INFORMATION
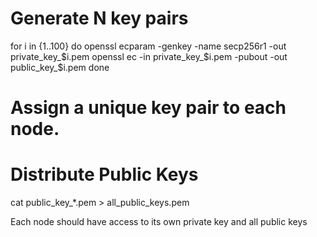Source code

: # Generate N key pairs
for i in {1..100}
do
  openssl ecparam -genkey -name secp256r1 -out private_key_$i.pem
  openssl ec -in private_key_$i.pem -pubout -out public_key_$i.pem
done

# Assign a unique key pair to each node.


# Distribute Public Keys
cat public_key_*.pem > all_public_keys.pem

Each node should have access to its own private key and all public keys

...

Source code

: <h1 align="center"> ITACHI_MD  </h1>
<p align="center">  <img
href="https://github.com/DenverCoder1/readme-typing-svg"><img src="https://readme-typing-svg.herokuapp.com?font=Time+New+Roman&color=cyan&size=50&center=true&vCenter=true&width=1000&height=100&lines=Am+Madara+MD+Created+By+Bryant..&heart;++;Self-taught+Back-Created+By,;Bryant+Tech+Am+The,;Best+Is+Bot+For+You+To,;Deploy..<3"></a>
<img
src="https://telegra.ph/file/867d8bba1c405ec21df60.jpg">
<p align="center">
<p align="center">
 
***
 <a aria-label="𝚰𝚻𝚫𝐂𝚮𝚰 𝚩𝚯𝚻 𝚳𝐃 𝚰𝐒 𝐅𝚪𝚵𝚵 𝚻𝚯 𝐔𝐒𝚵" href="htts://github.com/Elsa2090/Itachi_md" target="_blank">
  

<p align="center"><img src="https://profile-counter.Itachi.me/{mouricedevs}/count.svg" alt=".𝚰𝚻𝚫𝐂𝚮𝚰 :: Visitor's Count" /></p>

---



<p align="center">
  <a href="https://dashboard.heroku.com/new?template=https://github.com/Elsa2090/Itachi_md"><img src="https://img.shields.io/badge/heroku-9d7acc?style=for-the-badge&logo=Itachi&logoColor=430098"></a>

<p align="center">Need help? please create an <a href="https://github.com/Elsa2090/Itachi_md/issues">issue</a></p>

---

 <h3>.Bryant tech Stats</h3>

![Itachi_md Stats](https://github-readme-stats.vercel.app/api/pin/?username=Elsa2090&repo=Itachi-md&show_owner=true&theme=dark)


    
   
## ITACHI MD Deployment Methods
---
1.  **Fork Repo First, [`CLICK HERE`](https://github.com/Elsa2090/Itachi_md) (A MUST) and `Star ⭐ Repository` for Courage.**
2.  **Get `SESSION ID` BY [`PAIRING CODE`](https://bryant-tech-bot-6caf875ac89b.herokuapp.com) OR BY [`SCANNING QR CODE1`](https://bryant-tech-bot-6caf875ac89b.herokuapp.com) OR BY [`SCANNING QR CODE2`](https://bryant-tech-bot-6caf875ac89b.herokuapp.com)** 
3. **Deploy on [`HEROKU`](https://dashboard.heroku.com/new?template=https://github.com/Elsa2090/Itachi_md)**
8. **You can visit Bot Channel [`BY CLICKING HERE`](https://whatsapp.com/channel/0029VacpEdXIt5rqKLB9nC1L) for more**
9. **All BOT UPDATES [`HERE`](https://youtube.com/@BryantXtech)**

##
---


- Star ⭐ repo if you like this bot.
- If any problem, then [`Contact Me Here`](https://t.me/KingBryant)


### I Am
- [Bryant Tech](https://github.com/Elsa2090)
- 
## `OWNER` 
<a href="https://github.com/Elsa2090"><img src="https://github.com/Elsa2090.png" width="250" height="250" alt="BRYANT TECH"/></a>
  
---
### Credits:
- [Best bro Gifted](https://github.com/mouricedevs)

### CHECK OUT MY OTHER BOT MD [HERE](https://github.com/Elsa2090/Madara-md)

ACTIVITY
Find the string "mouricedevs" in the records, then copy each line where it occurs.

EXERCISE ANSWER
<p align="center"><img src="https://profile-counter.Itachi.me/{mouricedevs}/count.svg" alt=".𝚰𝚻𝚫𝐂𝚮𝚰 :: Visitor's Count" /></p>
- [Best bro Gifted](https://github.com/mouricedevs)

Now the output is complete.